No thank you. I'm tired of that box too.

Society is as broken as I am. It's like a never ending barrage of bad news and this next one takes the (urinal) biscuit...

In the past week I've read a great deal about something called Changing Places toilets, following social media commentary about the lack of them in John Lewis and other huge department stores. These toilets are designed to enable people who cannot weight bear to use a toilet or for their carers to change their incontinence products on an adult sized bed, through use of a hoist. These facilities prevent having to lay someone down on a filthy toilet floor to change them. Now, I have seen people recoil in horror when they watch someone enter the toilet on an airplane wearing only socks instead of shoes. Imagine having to lay your loved one on a toilet floor every single time you go out?

Because there are only 1044 Changing Places toilets in all of the UK. 1044.

I have two toilets in my house.
There's two or three sets of them across the road at the doctors.
More at Tesco.
The library and all the cafés down the road in town.
At the park, the firehouse, the church...

I can use any of those. Others cannot. And even though our immediate family doesn't personally require a Changing Places toilet, the fact that others do and they are essentially prisoners to 1044 points on the map is a massive, massive problem to me.

Following this outcry over the lack of facilities for human beings trying to just live their lives, people have still had the rocks to moan about campaigners 'expecting too much' and other such ilk like 'you can't cater for all disabilities'.

Is that right?

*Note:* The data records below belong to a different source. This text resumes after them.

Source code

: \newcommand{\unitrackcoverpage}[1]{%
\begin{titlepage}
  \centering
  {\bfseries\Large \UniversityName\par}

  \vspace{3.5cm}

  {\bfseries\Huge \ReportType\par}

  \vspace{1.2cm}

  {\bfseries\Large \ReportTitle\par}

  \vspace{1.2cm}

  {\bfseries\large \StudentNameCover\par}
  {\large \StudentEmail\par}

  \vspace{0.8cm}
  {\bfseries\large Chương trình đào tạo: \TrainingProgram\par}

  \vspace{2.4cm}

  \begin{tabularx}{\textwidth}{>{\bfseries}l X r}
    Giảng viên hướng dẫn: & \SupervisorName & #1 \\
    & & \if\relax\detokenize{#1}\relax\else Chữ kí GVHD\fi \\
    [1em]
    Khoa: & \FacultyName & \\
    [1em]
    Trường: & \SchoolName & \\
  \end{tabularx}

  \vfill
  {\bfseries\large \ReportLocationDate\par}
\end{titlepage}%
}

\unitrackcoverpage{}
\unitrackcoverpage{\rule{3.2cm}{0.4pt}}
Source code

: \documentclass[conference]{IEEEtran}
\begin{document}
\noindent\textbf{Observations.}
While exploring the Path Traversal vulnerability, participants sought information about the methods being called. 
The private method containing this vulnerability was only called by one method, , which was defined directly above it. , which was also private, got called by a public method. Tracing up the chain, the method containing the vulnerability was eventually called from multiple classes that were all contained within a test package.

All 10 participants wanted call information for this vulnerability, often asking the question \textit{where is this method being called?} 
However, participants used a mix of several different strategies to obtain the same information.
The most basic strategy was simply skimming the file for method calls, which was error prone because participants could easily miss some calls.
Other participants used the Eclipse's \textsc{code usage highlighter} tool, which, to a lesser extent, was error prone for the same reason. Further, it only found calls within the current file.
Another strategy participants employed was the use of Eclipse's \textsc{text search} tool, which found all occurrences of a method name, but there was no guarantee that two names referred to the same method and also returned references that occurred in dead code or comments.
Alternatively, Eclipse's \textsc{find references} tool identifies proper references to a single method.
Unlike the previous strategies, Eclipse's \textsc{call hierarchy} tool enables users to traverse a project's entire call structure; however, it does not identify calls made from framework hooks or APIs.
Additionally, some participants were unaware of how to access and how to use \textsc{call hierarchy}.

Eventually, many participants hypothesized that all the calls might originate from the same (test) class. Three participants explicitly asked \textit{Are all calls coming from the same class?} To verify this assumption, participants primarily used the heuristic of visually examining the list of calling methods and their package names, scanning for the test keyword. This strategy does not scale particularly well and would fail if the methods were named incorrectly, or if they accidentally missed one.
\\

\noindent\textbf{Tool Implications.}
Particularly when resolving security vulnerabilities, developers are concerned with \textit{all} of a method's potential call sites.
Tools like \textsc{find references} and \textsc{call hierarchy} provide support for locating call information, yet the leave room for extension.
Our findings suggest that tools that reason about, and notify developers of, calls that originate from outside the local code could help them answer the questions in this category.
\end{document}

Ok, imagine waking up one morning and not being able to leave your house unless you mapped out a route via that magic 1044 places in the country where you could use a toilet, or change your child. Imagine that when you have spent ten years asking for a simple solution in more places, a solution which takes up about as much room as a parking space, that a retailer who will freely spend £7 million on a single advertisement will tell you that a) they cost too much and b) there's no room in their stores.

Ikea found room. Try again.

Ten years asking and it's not yet standard for new builds. The law has standardized how high bloody plug sockets have to be from the floor, and there are requirements about how many toilets must be in a bulding to align with number of occupants and even how wide the door to a disabled toilet must be. But a Changing Places toilet is not a disabled toilet. So to hell with you if you need more than standard help - stay in your house or seek out that 1 in 1044. Thank you for calling! Have a nice day!

It's little wonder I threw a wobbly in my car. I am flabbergasted by all this. Every day it's another inequality somewhere. The rich get richer, the poor get poorer and 'the disabled' get shit on. Repeat, repeat, repeat. That wheel is kicking my ass.

To all those big box retailers making excuses - shame on you. To all those with the attitude of 'get over it'. No. Never. Until society changes we will keep working tirelessly to change it. Because this is not good enough. I salute heartily all the campaigners - disabled people and able bodied parents / carers alike - who are out there fighting day in and day out for their right or their children's right to dignity. They are fighting for their right to exist, when society would find it simpler to lock them away, to prevent them from participating in life.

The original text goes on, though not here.